WiredTiger Block Manager differences

fergus · April 9, 2021, 11:05pm

I’ve a 2 shard cluster running, and was wondering why 1 node in the cluster was operating at a significantly high CPU throughput than the other.

For one of my largest collections, I noticed that the values within the block-manager output of collections stats where significantly different:

"block-manager" : {
    "allocations requiring file extension" : 100087,
    "blocks allocated" : 2788802,
    "blocks freed" : 2750269,
    "checkpoint size" : 492033282048,
    "file allocation unit size" : 4096,
    "file bytes available for reuse" : 6119456768,
    "file magic number" : 120897,
    "file major version number" : 1,
    "file size in bytes" : 498166542336,
    "minor version number" : 0
},

vs

"block-manager" : {
    "allocations requiring file extension" : 88776387,
    "blocks allocated" : 2968371230,
    "blocks freed" : 2904117984,
    "checkpoint size" : 592490942464,
    "file allocation unit size" : 4096,
    "file bytes available for reuse" : 2130100224,
    "file magic number" : 120897,
    "file major version number" : 1,
    "file size in bytes" : 594622980096,
    "minor version number" : 0
},

I was trying to find out what these fields mean, the collection is balanced, and the file size in bytes is fairly even. So in that case why is the blocks allocated and freed so different?

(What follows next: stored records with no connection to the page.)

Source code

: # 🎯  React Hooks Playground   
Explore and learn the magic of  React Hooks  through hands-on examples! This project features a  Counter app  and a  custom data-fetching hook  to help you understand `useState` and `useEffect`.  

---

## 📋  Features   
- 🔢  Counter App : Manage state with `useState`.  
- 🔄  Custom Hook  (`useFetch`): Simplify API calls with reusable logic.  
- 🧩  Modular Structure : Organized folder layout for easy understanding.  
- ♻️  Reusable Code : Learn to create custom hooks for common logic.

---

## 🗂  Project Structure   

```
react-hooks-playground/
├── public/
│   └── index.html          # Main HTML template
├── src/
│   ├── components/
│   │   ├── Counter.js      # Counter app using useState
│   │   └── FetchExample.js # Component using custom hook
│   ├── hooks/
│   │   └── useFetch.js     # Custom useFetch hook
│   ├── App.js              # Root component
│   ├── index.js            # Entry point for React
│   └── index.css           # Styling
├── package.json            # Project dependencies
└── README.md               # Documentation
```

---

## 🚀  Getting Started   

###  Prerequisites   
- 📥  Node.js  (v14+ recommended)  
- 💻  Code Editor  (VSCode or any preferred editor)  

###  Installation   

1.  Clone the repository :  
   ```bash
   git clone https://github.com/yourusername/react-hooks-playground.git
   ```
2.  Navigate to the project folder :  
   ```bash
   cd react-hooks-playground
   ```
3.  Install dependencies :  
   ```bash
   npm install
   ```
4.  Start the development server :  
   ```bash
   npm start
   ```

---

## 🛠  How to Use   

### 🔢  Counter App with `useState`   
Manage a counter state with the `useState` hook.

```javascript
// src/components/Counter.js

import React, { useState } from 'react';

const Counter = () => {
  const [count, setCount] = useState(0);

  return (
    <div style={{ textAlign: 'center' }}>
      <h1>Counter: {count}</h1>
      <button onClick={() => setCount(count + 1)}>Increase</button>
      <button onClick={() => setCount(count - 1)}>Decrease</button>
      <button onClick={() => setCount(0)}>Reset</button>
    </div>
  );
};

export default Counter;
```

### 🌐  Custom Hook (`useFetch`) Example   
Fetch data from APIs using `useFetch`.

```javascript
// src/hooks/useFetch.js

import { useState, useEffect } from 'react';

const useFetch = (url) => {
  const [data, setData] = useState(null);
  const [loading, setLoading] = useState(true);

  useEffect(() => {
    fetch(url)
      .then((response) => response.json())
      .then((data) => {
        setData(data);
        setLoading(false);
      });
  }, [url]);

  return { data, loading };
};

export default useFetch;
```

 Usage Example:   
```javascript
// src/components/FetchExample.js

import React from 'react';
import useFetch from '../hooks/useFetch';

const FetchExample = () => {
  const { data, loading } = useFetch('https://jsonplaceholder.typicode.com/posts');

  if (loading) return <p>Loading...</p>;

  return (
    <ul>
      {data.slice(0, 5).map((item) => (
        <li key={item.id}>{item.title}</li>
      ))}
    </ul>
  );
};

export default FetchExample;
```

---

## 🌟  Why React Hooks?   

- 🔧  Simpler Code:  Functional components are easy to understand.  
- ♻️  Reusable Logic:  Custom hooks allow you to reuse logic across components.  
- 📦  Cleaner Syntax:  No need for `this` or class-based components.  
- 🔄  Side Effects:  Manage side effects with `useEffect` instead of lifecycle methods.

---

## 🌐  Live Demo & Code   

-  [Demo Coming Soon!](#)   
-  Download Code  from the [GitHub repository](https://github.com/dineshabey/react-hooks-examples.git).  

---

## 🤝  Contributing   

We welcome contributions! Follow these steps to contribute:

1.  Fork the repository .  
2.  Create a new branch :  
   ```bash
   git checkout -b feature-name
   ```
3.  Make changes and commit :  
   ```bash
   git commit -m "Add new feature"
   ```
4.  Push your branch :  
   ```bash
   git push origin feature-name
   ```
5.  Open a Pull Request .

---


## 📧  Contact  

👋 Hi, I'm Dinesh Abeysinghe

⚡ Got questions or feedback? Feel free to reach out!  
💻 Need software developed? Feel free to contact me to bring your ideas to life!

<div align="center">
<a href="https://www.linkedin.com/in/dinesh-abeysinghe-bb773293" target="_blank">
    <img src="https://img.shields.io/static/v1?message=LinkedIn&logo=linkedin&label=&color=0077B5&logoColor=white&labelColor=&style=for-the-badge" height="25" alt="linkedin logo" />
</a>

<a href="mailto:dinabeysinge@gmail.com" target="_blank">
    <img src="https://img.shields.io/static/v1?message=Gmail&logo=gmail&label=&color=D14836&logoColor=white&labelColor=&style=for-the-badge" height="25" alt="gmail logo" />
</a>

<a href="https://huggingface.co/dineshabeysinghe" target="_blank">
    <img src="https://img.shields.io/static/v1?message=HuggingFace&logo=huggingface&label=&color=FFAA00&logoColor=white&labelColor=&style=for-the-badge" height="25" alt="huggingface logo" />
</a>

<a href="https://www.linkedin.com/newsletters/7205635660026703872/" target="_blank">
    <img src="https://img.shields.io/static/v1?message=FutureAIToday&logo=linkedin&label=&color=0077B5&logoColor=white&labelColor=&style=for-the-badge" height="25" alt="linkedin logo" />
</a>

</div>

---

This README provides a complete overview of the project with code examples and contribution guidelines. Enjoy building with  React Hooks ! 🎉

I tried to find documentation on the meaning of these values but no luck.

The creation string on both shards for this collection are identical as well:
"creationString" : "access_pattern_hint=none,allocation_size=4KB,app_metadata=(formatVersion=1),assert=(commit_timestamp=none,read_timestamp=none),block_allocation=best,block_compressor=snappy,cache_resident=false,checksum=on,colgroups=,collator=,columns=,dictionary=0,encryption=(keyid=,name=),exclusive=false,extractor=,format=btree,huffman_key=,huffman_value=,ignore_in_memory_cache_size=false,immutable=false,internal_item_max=0,internal_key_max=0,internal_key_truncate=true,internal_page_max=4KB,key_format=q,key_gap=10,leaf_item_max=0,leaf_key_max=0,leaf_page_max=32KB,leaf_value_max=64MB,log=(enabled=false),lsm=(auto_throttle=true,bloom=true,bloom_bit_count=16,bloom_config=,bloom_hash_count=8,bloom_oldest=false,chunk_count_limit=0,chunk_max=5GB,chunk_size=10MB,merge_custom=(prefix=,start_generation=0,suffix=),merge_max=15,merge_min=0),memory_page_image_max=0,memory_page_max=10m,os_cache_dirty_max=0,os_cache_max=0,prefix_compression=false,prefix_compression_min=4,source=,split_deepen_min_child=0,split_deepen_per_child=0,split_pct=90,type=file,value_format=u",

kevinadi · April 20, 2021, 4:56am

Hi @fergus

The short answer is, each mongod manages its own storage independently of other mongod in the cluster or replica set. Thus it’s not uncommon to see each mongod behaving slightly differently, even though logically they should be identical. This is due to differences in actual conditions within each hardware situation.

For replica sets, they should be close to each other, but for sharded clusters, it’s not that simple since some part of the shard may work harder than others. For example, non-sharded collections live in a database’s Primary Shard (each database is different).

It’s worth mentioning that WiredTiger simply follows the instructions of the associated mongod, so if the block manager is busier in one part of the cluster, it means that the server is also putting more data into disk in that instance.

Best regards,
Kevin